IRAK4 degrader with Gilead: tissue penetration and safety considerations
Nurix’s third I&I pillar discussed was IRAK4, partnered with Gilead. The company described IRAK4 as another key kinase node and said the program was launched under a 2019 collaboration. According to Nurix, Gilead previously had an IRAK4 inhibitor in the clinic and saw limitations that, in the company’s telling, supported the rationale for degradation rather than inhibition. Nurix said it compared its degrader to Gilead inhibitors during development to demonstrate superiority in vitro. The company stated the IRAK4 degrader is completing the MAD portion of healthy volunteer studies under Gilead’s administration.

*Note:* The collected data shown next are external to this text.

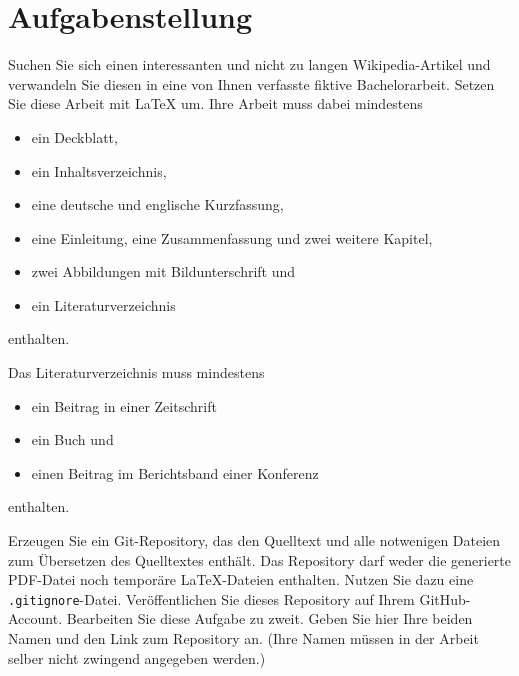 \cleardoublepage


\section*{Aufgabenstellung}

Suchen Sie sich einen interessanten und nicht zu langen Wikipedia-Artikel und verwandeln Sie diesen in 
eine von Ihnen verfasste fiktive Bachelorarbeit. Setzen Sie diese Arbeit mit LaTeX um. Ihre Arbeit muss 
dabei mindestens

\begin{itemize}
    \item ein Deckblatt,
    \item ein Inhaltsverzeichnis,
    \item eine deutsche und englische Kurzfassung,
    \item eine Einleitung, eine Zusammenfassung und zwei weitere Kapitel,
    \item zwei Abbildungen mit Bildunterschrift und
    \item ein Literaturverzeichnis
\end{itemize}

enthalten.

Das Literaturverzeichnis muss mindestens

\begin{itemize}
    \item ein Beitrag in einer Zeitschrift
    \item ein Buch und
    \item einen Beitrag im Berichtsband einer Konferenz
\end{itemize}

enthalten.

Erzeugen Sie ein Git-Repository, das den Quelltext und alle notwenigen Dateien zum Übersetzen des Quelltextes enthält. Das Repository darf weder die generierte PDF-Datei noch temporäre LaTeX-Dateien enthalten. Nutzen Sie dazu eine \texttt{.gitignore}-Datei. Veröffentlichen Sie dieses Repository auf Ihrem GitHub-Account. Bearbeiten Sie diese Aufgabe zu zweit. Geben Sie hier Ihre beiden Namen und den Link zum Repository an. (Ihre Namen müssen in der Arbeit selber nicht zwingend angegeben werden.) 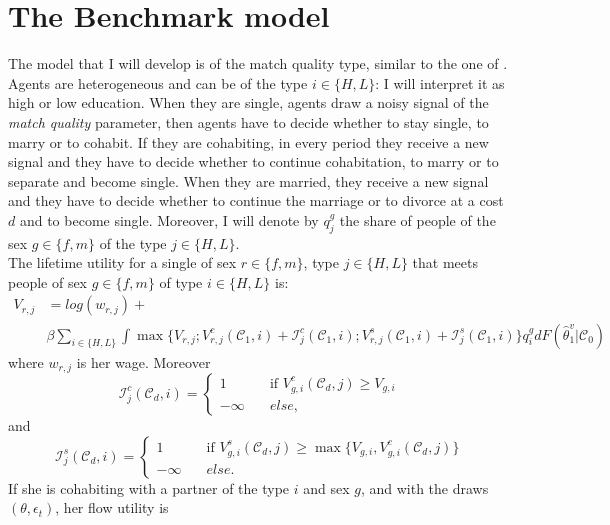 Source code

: \documentclass[12pt]{article}
\begin{document}
 \section{The Benchmark model}
 The model that I will develop is of the match quality type, similar to the one of \citet{jovanovic1979}.  Agents are heterogeneous and can be of the type $i \in \{H,L\}$: I will interpret it as high or low education. When they are single, agents draw a noisy signal of the \textit{match quality} parameter, then agents have to decide whether to stay single, to marry or to cohabit. If they are cohabiting, in every period they receive a new signal and they have to decide whether to continue cohabitation, to marry or to separate and become single. When they are married, they  receive a new signal and they have to decide whether to continue the marriage or to divorce at a cost $d$ and to become single. Moreover, I will denote by $q^g_{j}$ the share of people of the sex $g\in\{f,m\}$ of the type $j \in \{H,L\}$.\\
 The lifetime utility for a single of sex $r\in\{f,m\}$, type $j\in\{H,L\}$ that meets people of sex  $g\in\{f,m\}$ of type  $i\in\{H,L\}$ is:
 \begin{equation}\label{eq:vsi}
 \begin{split}
 V_{r,j}&=log(w_{r,j})+\\&\beta\sum_{i\in \{H,L\}}\int\max\bigg\{V_{r,j};V^{c}_{r,j}(\mathcal{C}_1,i)+\mathcal{I}_j^c(\mathcal{C}_1,i);V^{s}_{r,j}(\mathcal{C}_1,i)+\mathcal{I}_j^s(\mathcal{C}_1,i)\bigg\}q^{g}_i dF(\hat{\theta}_1^v|\mathcal{C}_0)
 \end{split}
 \end{equation}
 where $w_{r,j}$ is her wage. Moreover
 \begin{equation}
 \mathcal{I}^c_j(\mathcal{C}_d,i)=
 \begin{cases}
 1       & \quad \text{if }V^{c}_{g,i}(\mathcal{C}_d,j) \geq V_{g,i}\\
 -\infty  & \quad else,
 \end{cases}
 \end{equation}
 and
 \begin{equation}
 \mathcal{I}^s_j(\mathcal{C}_d,i)=
 \begin{cases}
 1       & \quad \text{if }V^{s}_{g,i}(\mathcal{C}_d,j) \geq\max\big\{V_{g,i},V^{c}_{g,i}(\mathcal{C}_d,j)\big\}\\
 -\infty  & \quad else.
 \end{cases}
 \end{equation}
 \newpage
 If she is cohabiting with a partner of the type $i$ and sex $g$, and with the draws $(\theta,\epsilon_t)$, her flow utility is
\end{document}
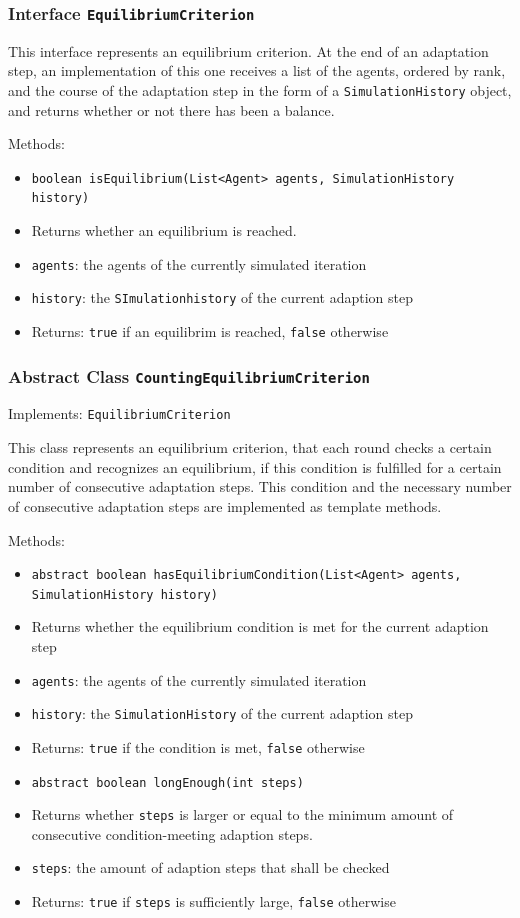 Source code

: \documentclass[parskip=full,11pt]{scrartcl}
\begin{document}
\subsubsection{Interface \texttt{EquilibriumCriterion}}

This interface represents an equilibrium criterion. At the end of an adaptation step, an implementation of this one receives a list of the agents, ordered by rank, and the course of the adaptation step in the form of a \texttt{SimulationHistory} object, and returns whether or not there has been a balance.

Methods:
\begin{itemize}\itemsep -10pt
\item \texttt{boolean isEquilibrium(List<Agent> agents, SimulationHistory history)}
\item[] Returns whether an equilibrium is reached.
\item[] \texttt{agents}: the agents of the currently simulated iteration
\item[] \texttt{history}: the \texttt{SImulationhistory} of the current adaption step
\item[] Returns: \texttt{true} if an equilibrim is reached, \texttt{false} otherwise
\end{itemize}

\subsubsection{Abstract Class \texttt{CountingEquilibriumCriterion}}
Implements: \texttt{EquilibriumCriterion}

This class represents an equilibrium criterion, that each round checks a certain condition and recognizes an equilibrium, if this condition is fulfilled for a certain number of consecutive adaptation steps. This condition and the necessary number of consecutive adaptation steps are implemented as template methods.

Methods:
\begin{itemize}\itemsep -10pt
\item \texttt{abstract boolean hasEquilibriumCondition(List<Agent> agents, SimulationHistory history)}
\item[] Returns whether the equilibrium condition is met for the current adaption step
\item[] \texttt{agents}: the agents of the currently simulated iteration
\item[] \texttt{history}: the \texttt{SimulationHistory} of the current adaption step
\item[] Returns: \texttt{true} if the condition is met, \texttt{false} otherwise

\item \texttt{abstract boolean longEnough(int steps)}
\item[] Returns whether \texttt{steps} is larger or equal to the minimum amount of consecutive condition-meeting adaption steps.
\item[] \texttt{steps}: the amount of adaption steps that shall be checked
\item[] Returns: \texttt{true} if \texttt{steps} is sufficiently large, \texttt{false} otherwise
\end{itemize}
\end{document}
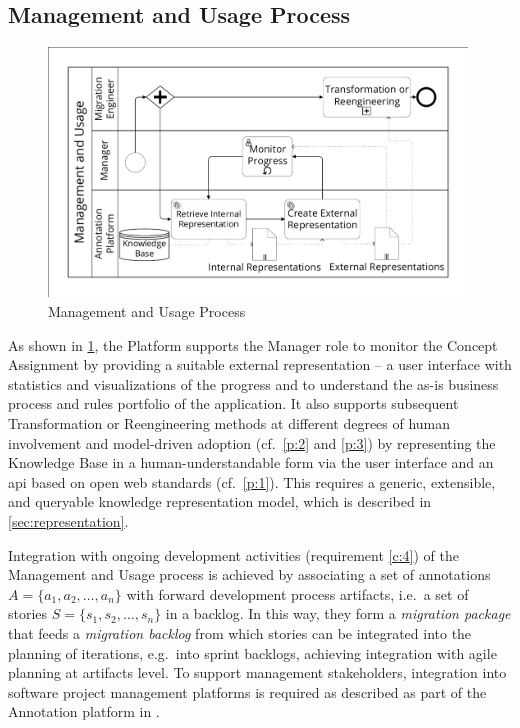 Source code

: \vspace{-10pt}
\hypertarget{sec:re.conceptual.process.usage}{%
\subsection{Management and Usage Process}\label{sec:re.conceptual.process.usage}}
\vspace{10pt}

\begin{figure}[h!]
\hypertarget{fig:awsm.re.usage}{%
\centering
\includegraphics[width=0.99\textwidth]{../figures/awsm-re-usage.pdf}
\caption{Management and Usage Process}\label{fig:awsm.re.usage}
}
\end{figure}
As shown in \cref{fig:awsm.re.usage}, the Platform supports the Manager role to monitor the \gls{Concept Assignment} by providing a suitable external representation -- a user interface with statistics and visualizations of the progress and to understand the as-is business process and rules portfolio of the  application.
It also supports subsequent \gls{Transformation} or \gls{Reengineering} methods at different degrees of human involvement and model-driven adoption (cf.~\cref{p:2} and \cref{p:3}) by representing the Knowledge Base in a human-understandable form via the user interface and an \gls{api} based on open \gls{web} standards (cf.~\cref{p:1}).
This requires a generic, extensible, and queryable knowledge representation model, which is described in \cref{sec:representation}.

Integration with ongoing development activities (requirement \cref{c:4}) of the Management and Usage process is achieved by associating a set of annotations \(A=\{a_1, a_2, \ldots, a_n\}\) with forward development process \glspl{artifact}, i.e.~a set of stories \(S = \{s_1, s_2, \ldots, s_n\}\) in a backlog.
In this way, they form a \emph{migration package} that feeds a \emph{migration backlog} \autocite{Heil2016AWSM} from which stories can be integrated into the planning of iterations, e.g.~into sprint backlogs, achieving integration with agile planning at \glspl{artifact} level.
To support management stakeholders, integration into software project management platforms is required as described as part of the Annotation platform in 
.

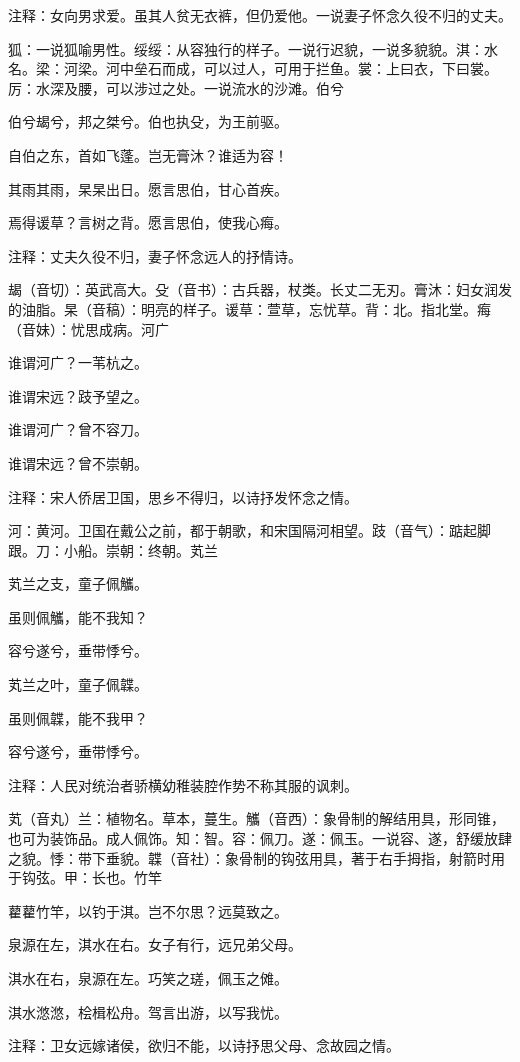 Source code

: \documentclass[12pt,UTF8]{ctexbook}
\begin{document}
注释：女向男求爱。虽其人贫无衣裤，但仍爱他。一说妻子怀念久役不归的丈夫。

狐：一说狐喻男性。绥绥：从容独行的样子。一说行迟貌，一说多貌貌。淇：水名。梁：河梁。河中垒石而成，可以过人，可用于拦鱼。裳：上曰衣，下曰裳。厉：水深及腰，可以涉过之处。一说流水的沙滩。伯兮

伯兮朅兮，邦之桀兮。伯也执殳，为王前驱。

自伯之东，首如飞蓬。岂无膏沐？谁适为容！

其雨其雨，杲杲出日。愿言思伯，甘心首疾。

焉得谖草？言树之背。愿言思伯，使我心痗。

注释：丈夫久役不归，妻子怀念远人的抒情诗。

朅（音切）：英武高大。殳（音书）：古兵器，杖类。长丈二无刃。膏沐：妇女润发的油脂。杲（音稿）：明亮的样子。谖草：萱草，忘忧草。背：北。指北堂。痗（音妹）：忧思成病。河广

谁谓河广？一苇杭之。

谁谓宋远？跂予望之。

谁谓河广？曾不容刀。

谁谓宋远？曾不崇朝。

注释：宋人侨居卫国，思乡不得归，以诗抒发怀念之情。

河：黄河。卫国在戴公之前，都于朝歌，和宋国隔河相望。跂（音气）：踮起脚跟。刀：小船。崇朝：终朝。芄兰

芄兰之支，童子佩觿。

虽则佩觿，能不我知？

容兮遂兮，垂带悸兮。

芄兰之叶，童子佩韘。

虽则佩韘，能不我甲？

容兮遂兮，垂带悸兮。

注释：人民对统治者骄横幼稚装腔作势不称其服的讽刺。

芄（音丸）兰：植物名。草本，蔓生。觿（音西）：象骨制的解结用具，形同锥，也可为装饰品。成人佩饰。知：智。容：佩刀。遂：佩玉。一说容、遂，舒缓放肆之貌。悸：带下垂貌。韘（音社）：象骨制的钩弦用具，著于右手拇指，射箭时用于钩弦。甲：长也。竹竿

藋藋竹竿，以钓于淇。岂不尔思？远莫致之。

泉源在左，淇水在右。女子有行，远兄弟父母。

淇水在右，泉源在左。巧笑之瑳，佩玉之傩。

淇水滺滺，桧楫松舟。驾言出游，以写我忧。

注释：卫女远嫁诸侯，欲归不能，以诗抒思父母、念故园之情。
\end{document}
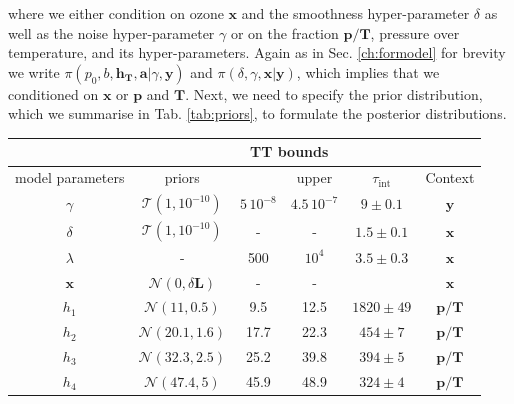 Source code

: where we either condition on ozone $\bm{x}$ and the smoothness hyper-parameter $\delta$ as well as the noise hyper-parameter $\gamma$ or on the fraction $\bm{p}/\bm{T}$, pressure over temperature, and its hyper-parameters.
Again as in Sec. \ref{ch:formodel} for brevity we write $\pi(p_0,b,\bm{h_T},\bm{a}| \gamma,\bm{y}) $ and $\pi(\delta, \gamma, \bm{x}|\bm{y})$, which implies that we conditioned on $\bm{x}$ or $\bm{p}$ and $\bm{T}$. 
Next, we need to specify the prior distribution, which we summarise in Tab. \ref{tab:priors}, to formulate the posterior distributions.
\begin{table}
	\centering
	\begin{tabular}{ |c||c|c|c|c|c|   }
		\hline
		& &\multicolumn{2}{|c|}{TT bounds}& &\\
		\hline
		model parameters& priors&\makecell{lower}& \makecell{upper\\
		}&$\tau_{\text{int}}$&Context\\
		\hhline{|=||=|=|=|=|=|}
		$\gamma$ & $\mathcal{T}(1,10^{-10})$ &$5 \, 10^{-8}$ &$4.5 \, 10^{-7}$&  $ 9\pm 0.1$ &$\bm{y}$\\ \hline
		$\delta$ &$\mathcal{T}(1,10^{-10})$ & -&-& $1.5 \pm 0.1$ & $\bm{x}$\\ \hline
		$\lambda$ &- & 500&$10^4$& $3.5 \pm 0.3$ &$\bm{x}$\\ \hline
		$\bm{x}$ &$\mathcal{N}(0,\delta \bm{L})$ & -&-&& $\bm{x}$\\ \hhline{|=||=|=|=|=|=|}
		$h_{1}$ &  $\mathcal{N}(11,0.5)$&9.5 &12.5&$1820 \pm 49$ &$\bm{p/T}$\\ \hline
		$h_{2}$ &  $\mathcal{N}(20.1,1.6)$&17.7 &22.3&$454 \pm 7$&$\bm{p/T}$\\ \hline
		$h_{3}$ &  $\mathcal{N}(32.3,2.5)$&25.2&39.8&$394 \pm 5$&$\bm{p/T}$\\ \hline
		$h_{4}$ &  $\mathcal{N}(47.4,5)$&45.9 &48.9&$324 \pm 4$&$\bm{p/T}$\\ \hline

\end{tabular}
\end{table}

Asked about lessons from another IRAK4 degrader program (Sanofi/Kymera’s KT-474), Nurix said it was able to make and profile that molecule against its own candidate. Nurix said it observed significantly better tissue penetration with its candidate—particularly in skin—reporting near-total IRAK4 degradation in skin compared with about 50% levels for the comparator. The company also cited QT-related safety issues it associated with the other program, and said it has not seen those issues, describing extensive animal cardiac safety work on its own clinical candidate. Nurix emphasized that, like small molecules, “not all degraders are created equal,” and said success depends on optimizing multiple parameters.
The company concluded by signaling expectations that its immunology pipeline could become a more prominent part of its story, characterizing 2026 as a potentially significant year for its I&I programs.
About Nurix Therapeutics (NASDAQ:NRIX)
Nurix Therapeutics, Inc is a clinical-stage biopharmaceutical company focused on the discovery and development of small-molecule therapies that harness the ubiquitin-proteasome system to selectively degrade disease-causing proteins. By modulating E3 ubiquitin ligases and related molecular machinery, Nurix aims to expand treatment options for patient populations with unmet medical needs in oncology and immunology.
The company’s pipeline includes multiple programs in various stages of development.